I have the pleasure of representing Connecticut’s Fifth District in Congress – among the state’s five districts, it’s one of only two that don’t border the Long Island Sound itself. Of course, that doesn’t mean my part of the state isn’t inextricably linked to the Sound in a thousand ways both large and small. Our rivers – like the Shepaug, the Still, the Pomperaug, the Naugatuck, and the Farmington – all wind their way through Western Connecticut before collecting into the Connecticut and Housatonic Rivers and then flowing to the Sound. Though it took decades, Connecticut long ago awoke to the reality that the health of the Sound is dependent upon the health of its rivers. The legacy of generations’ worth of pollution and unrestricted run-off into those waterways was felt throughout the Sound, and it’s only in recent years that we’ve begun the hard work of coordinating amongst the entire inland watershed to better protect it.

With Senators Lieberman and Blumenthal, Congressman Larson, Commissioner Esty, and Simsbury First Selectman Mary Glassman announcing the introduction of legislation to protect the Lower Farmington River.

Regardless of where you live in Connecticut, you can’t help but be aware of some of the value that the Sound generates for the state and the region. And that’s good. In recent decades, there’s been an admirable movement in conservation circles to do a better job of quantifying the value of preserving natural ecosystems – in a world increasingly defined by the cruel arithmetic of costs and benefits, it helps to be able to estimate the economic and health benefits we generate when we do a better job of preserving a drinking water aquifer or a forest system, for example.

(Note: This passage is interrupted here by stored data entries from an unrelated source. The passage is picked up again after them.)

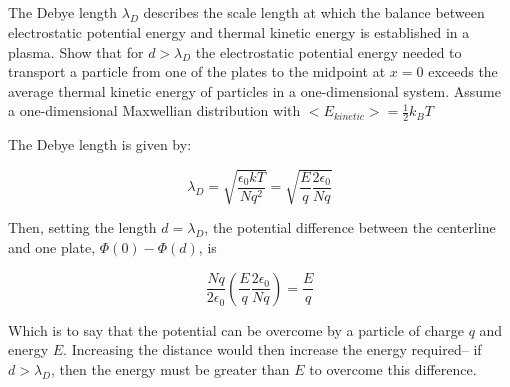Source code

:\documentclass{template}
\begin{document}
\subsection{}

The Debye length $\lambda_D$ describes the scale length at which the balance between electrostatic potential energy and thermal kinetic energy is established in a plasma. Show that for $d > \lambda_D$ the electrostatic potential energy needed to transport a particle from one of the plates to the midpoint at $x=0$ exceeds the average thermal kinetic energy of particles in a one-dimensional system. Assume a one-dimensional Maxwellian distribution with $<E_{kinetic}>=\frac{1}{2}k_B T$

The Debye length is given by:

\begin{equation}
    \lambda_D = \sqrt{\frac{\epsilon_0 k T}{Nq^2}} = \sqrt{\frac{E}{q} \frac{2\epsilon_0}{Nq}}
\end{equation}

Then, setting the length $d=\lambda_D$, the potential difference between the centerline and one plate, $\Phi(0) - \Phi(d)$, is

\begin{equation}
    \frac{Nq}{2\epsilon_0} (\frac{E}{q} \frac{2\epsilon_0}{Nq}) = \frac{E}{q}
\end{equation}

Which is to say that the potential can be overcome by a particle of charge $q$ and energy $E$. Increasing the distance would then increase the energy required-- if $d>\lambda_D$, then the energy must be greater than $E$ to overcome this difference.



% 
% 
\end{document}

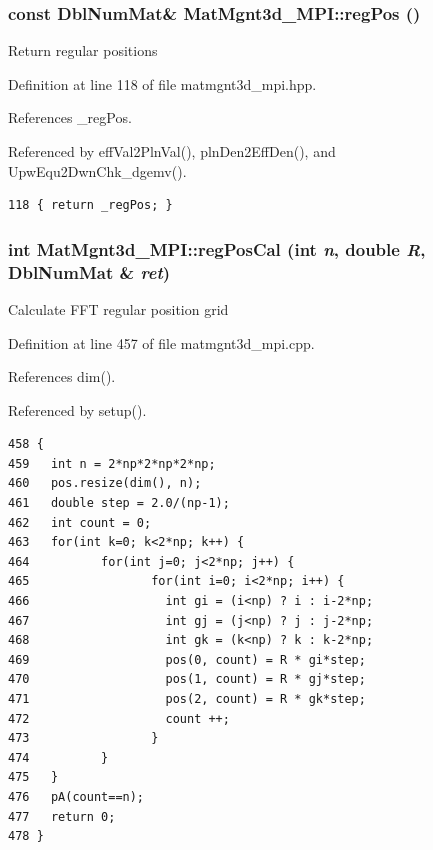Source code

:\subsubsection{\setlength{\rightskip}{0pt plus 5cm}const Dbl\-Num\-Mat\& Mat\-Mgnt3d\_\-MPI::reg\-Pos ()\hspace{0.3cm}{\tt  [inline]}}\label{classMatMgnt3d__MPI_3e4e5fb8bf4f06cf8295d32216124585_3e4e5fb8bf4f06cf8295d32216124585}


Return regular positions 

Definition at line 118 of file matmgnt3d\_\-mpi.hpp.

References \_\-reg\-Pos.

Referenced by eff\-Val2Pln\-Val(), pln\-Den2Eff\-Den(), and Upw\-Equ2Dwn\-Chk\_\-dgemv().

\footnotesize\begin{verbatim}118 { return _regPos; }
\end{verbatim}\normalsize 


\subsubsection{\setlength{\rightskip}{0pt plus 5cm}int Mat\-Mgnt3d\_\-MPI::reg\-Pos\-Cal (int {\em n}, double {\em R}, Dbl\-Num\-Mat \& {\em ret})}\label{classMatMgnt3d__MPI_4169f2bfee02545e9e3579c703129d1f_4169f2bfee02545e9e3579c703129d1f}


Calculate FFT regular position grid 

Definition at line 457 of file matmgnt3d\_\-mpi.cpp.

References dim().

Referenced by setup().

\footnotesize\begin{verbatim}458 {
459   int n = 2*np*2*np*2*np;
460   pos.resize(dim(), n);
461   double step = 2.0/(np-1);
462   int count = 0;
463   for(int k=0; k<2*np; k++) {
464          for(int j=0; j<2*np; j++) {
465                 for(int i=0; i<2*np; i++) {
466                   int gi = (i<np) ? i : i-2*np;
467                   int gj = (j<np) ? j : j-2*np;
468                   int gk = (k<np) ? k : k-2*np;
469                   pos(0, count) = R * gi*step;
470                   pos(1, count) = R * gj*step;
471                   pos(2, count) = R * gk*step;
472                   count ++;
473                 }
474          }
475   }
476   pA(count==n);
477   return 0;
478 }
\end{verbatim}\normalsize 


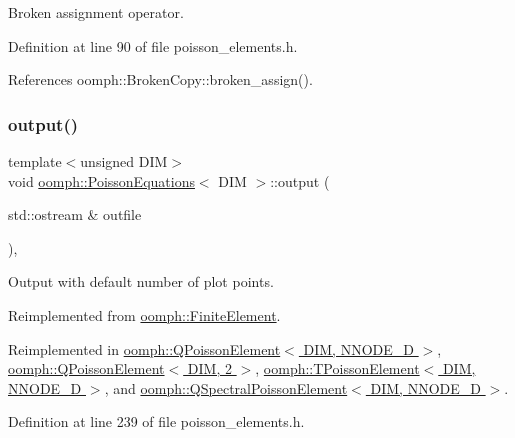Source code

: Broken assignment operator. 



Definition at line 90 of file poisson\+\_\+elements.\+h.



References oomph\+::\+Broken\+Copy\+::broken\+\_\+assign().

\mbox{\label{classoomph_1_1PoissonEquations_a2417afb77d428846d7a1eada342ea8bb}} 
\subsubsection{\texorpdfstring{output()}{output()}\hspace{0.1cm}{\footnotesize\ttfamily [1/4]}}
{\footnotesize\ttfamily template$<$unsigned D\+IM$>$ \\
void \hyperlink{classoomph_1_1PoissonEquations}{oomph\+::\+Poisson\+Equations}$<$ D\+IM $>$\+::output (\begin{DoxyParamCaption}\item[{std\+::ostream \&}]{outfile }\end{DoxyParamCaption})\hspace{0.3cm}{\ttfamily [inline]}, {\ttfamily [virtual]}}



Output with default number of plot points. 



Reimplemented from \hyperlink{classoomph_1_1FiniteElement_a2ad98a3d2ef4999f1bef62c0ff13f2a7}{oomph\+::\+Finite\+Element}.



Reimplemented in \hyperlink{classoomph_1_1QPoissonElement_a8ca8f7f4c9e4ba9f5558391a8e22d170}{oomph\+::\+Q\+Poisson\+Element$<$ D\+I\+M, N\+N\+O\+D\+E\+\_\+D $>$}, \hyperlink{classoomph_1_1QPoissonElement_a8ca8f7f4c9e4ba9f5558391a8e22d170}{oomph\+::\+Q\+Poisson\+Element$<$ D\+I\+M, 2 $>$}, \hyperlink{classoomph_1_1TPoissonElement_a44da26efce008c0c7c986f9277cd3302}{oomph\+::\+T\+Poisson\+Element$<$ D\+I\+M, N\+N\+O\+D\+E\+\_\+D $>$}, and \hyperlink{classoomph_1_1QSpectralPoissonElement_aa102e31f1f3c1f3040d69842aa0ad75a}{oomph\+::\+Q\+Spectral\+Poisson\+Element$<$ D\+I\+M, N\+N\+O\+D\+E\+\_\+D $>$}.



Definition at line 239 of file poisson\+\_\+elements.\+h.



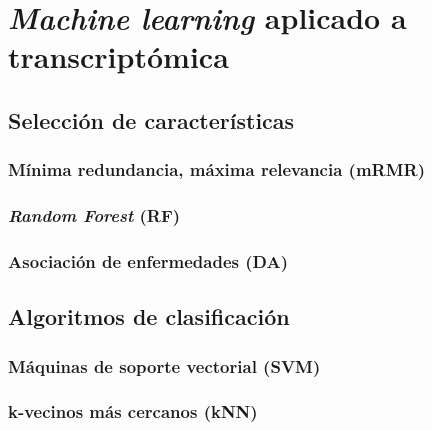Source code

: \chapter{\textit{Machine learning} aplicado a transcriptómica}

\section{Selección de características}

\subsection{Mínima redundancia, máxima relevancia (mRMR)}

\subsection{\textit{Random Forest} (RF)}

\subsection{Asociación de enfermedades (DA)}

\section{Algoritmos de clasificación}

\subsection{Máquinas de soporte vectorial (SVM)}

\subsection{k-vecinos más cercanos (kNN)}


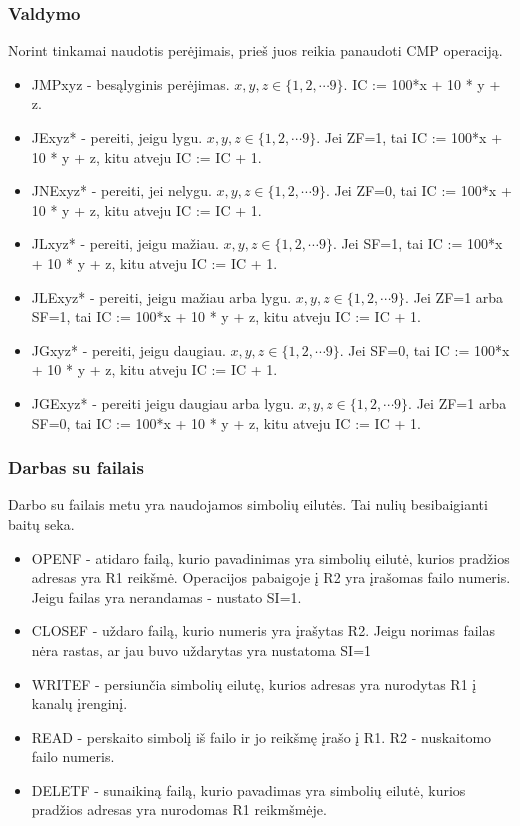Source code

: \documentclass{VUMIFInfKursinis}
\begin{document}
\subsubsection{Valdymo}
Norint tinkamai naudotis perėjimais, prieš juos reikia panaudoti CMP operaciją. 
\begin{itemize}
	\item JMPxyz - besąlyginis perėjimas. $x, y, z \in \{1, 2, \cdots 9 \}$. IC := 100*x + 10 * y + z.
	\item JExyz* - pereiti, jeigu lygu. $x, y, z \in \{1, 2, \cdots 9 \}$. Jei ZF=1, tai IC := 100*x + 10 * y + z, kitu atveju IC := IC + 1.
	\item JNExyz* - pereiti, jei nelygu. $x, y, z \in \{1, 2, \cdots 9 \}$. Jei ZF=0, tai IC := 100*x + 10 * y + z, kitu atveju IC := IC + 1.
	\item JLxyz* - pereiti, jeigu mažiau. $x, y, z \in \{1, 2, \cdots 9 \}$. Jei SF=1, tai IC := 100*x + 10 * y + z, kitu atveju IC := IC + 1.
	\item JLExyz* - pereiti, jeigu mažiau arba lygu. $x, y, z \in \{1, 2, \cdots 9 \}$. Jei ZF=1 arba SF=1, tai IC := 100*x + 10 * y + z, kitu atveju IC := IC + 1.
	\item JGxyz* - pereiti, jeigu daugiau. $x, y, z \in \{1, 2, \cdots 9 \}$. Jei SF=0, tai IC := 100*x + 10 * y + z, kitu atveju IC := IC + 1.
	\item JGExyz* - pereiti jeigu daugiau arba lygu. $x, y, z \in \{1, 2, \cdots 9 \}$. Jei ZF=1 arba SF=0, tai IC := 100*x + 10 * y + z, kitu atveju IC := IC + 1.
\end{itemize}

\subsubsection{Darbas su failais}
Darbo su failais metu yra naudojamos simbolių eilutės. Tai nulių besibaigianti baitų seka.
\begin{itemize}
	\item OPENF - atidaro failą, kurio pavadinimas yra simbolių eilutė, kurios pradžios adresas yra R1 reikšmė. Operacijos pabaigoje į R2 yra įrašomas failo numeris. Jeigu failas yra nerandamas - nustato SI=1.
	\item CLOSEF - uždaro failą, kurio numeris yra įrašytas  R2. Jeigu norimas failas nėra rastas, ar jau buvo uždarytas yra nustatoma SI=1
	\item WRITEF - persiunčia simbolių eilutę, kurios adresas yra nurodytas R1 į kanalų įrenginį.
	\item READ - perskaito simbolį iš failo ir jo reikšmę įrašo į R1. R2 - nuskaitomo failo numeris.
	\item DELETF - sunaikiną failą, kurio pavadimas yra simbolių eilutė, kurios pradžios adresas yra nurodomas R1 reikmšmėje.
\end{itemize}
\end{document}
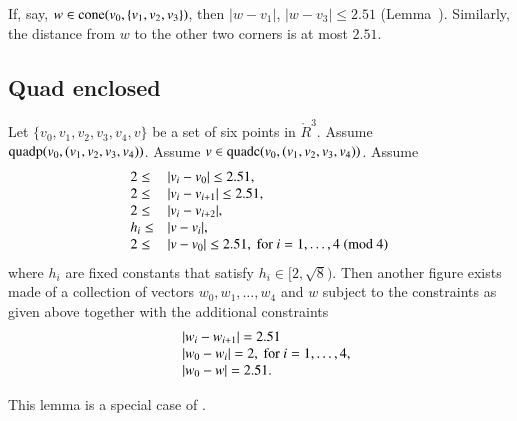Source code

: \begin{tarskidata}
\begin{tarski}
\begin{proved}
If, say, $w\in {\operatorname{cone}}(v_0,\{v_1,v_2,v_3\})$, then
$|w-v_1|$, $|w-v_3|\le 2.51$ (Lemma~).
 Similarly, the distance from
$w$ to the other two corners is at most $2.51$.
\swallowed\end{proved}
\end{tarski}







\begin{tarski}
\section{Quad enclosed}

\begin{lemma}
Let $\{v_0,v_1,v_2,v_3,v_4,v\}$ be a set of six points in
$\ring{R}^3$.  Assume ${\operatorname{quadp}}(v_0,(v_1,v_2,v_3,v_4))$.
Assume $v\in {\operatorname{quadc}}(v_0,(v_1,v_2,v_3,v_4))$.
Assume 
    $$\begin{array}{lll}
    2\le &|v_i-v_0|\le 2.51,\\
    2\le&|v_i-v_{i+1}|\le 2.51, \\
    2\le&|v_i-v_{i+2}|,\\
    h_i\le &|v-v_i|, \\
    2\le &|v-v_0|\le 2.51, \hbox{ for }
        i=1,\ldots,4 \ (\hbox{mod } 4)\\
    \end{array}
    $$
where $h_i$ are fixed constants that satisfy
$h_i\in[2,\sqrt{8})$.  
Then another figure exists made of
a collection of vectors $w_0,w_1,\ldots,w_4$ and $w$ subject to
the constraints as given above together with the additional constraints
    $$\begin{array}{lll}
    &|w_i-w_{i+1}|=2.51\\
    &|w_0-w_i|=2, \hbox { for } i=1,\ldots,4,\\
    &|w_0-w|=2.51.
    \end{array}
    $$
\end{lemma}

\begin{proved} This  lemma is a special case of
\cite[Lemma~4.3]{part1}.
\swallowed\end{proved}
\end{tarski}






\end{tarskidata}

But there are some natural wonders whose value is just impossible to capture with numbers alone. Long Island Sound comes to mind. We know a great deal about the billions of dollars that the Sound generates annually for Connecticut as a commercial and sport fishery, a recreational resource, and as a richly-productive wildlife habitat. But the utter poverty of those figures in describing the Sound only becomes apparent when you see it for yourself up close. It’s hard to wrap your mind around the Sound’s beauty and its vastness when it’s in front of you, battering the shoreline on a cold, windy New England day. It’s that – that feeling of awe and wonder – that we’re never gonna be able to hang a number on. And that’s what we need to try and always remember when we’re working to protect the Sound, both in New England and in Washington, and everywhere else where people care about preserving priceless natural treasures.

Congressman Chris Murphy represents Connecticut’s Fifth District.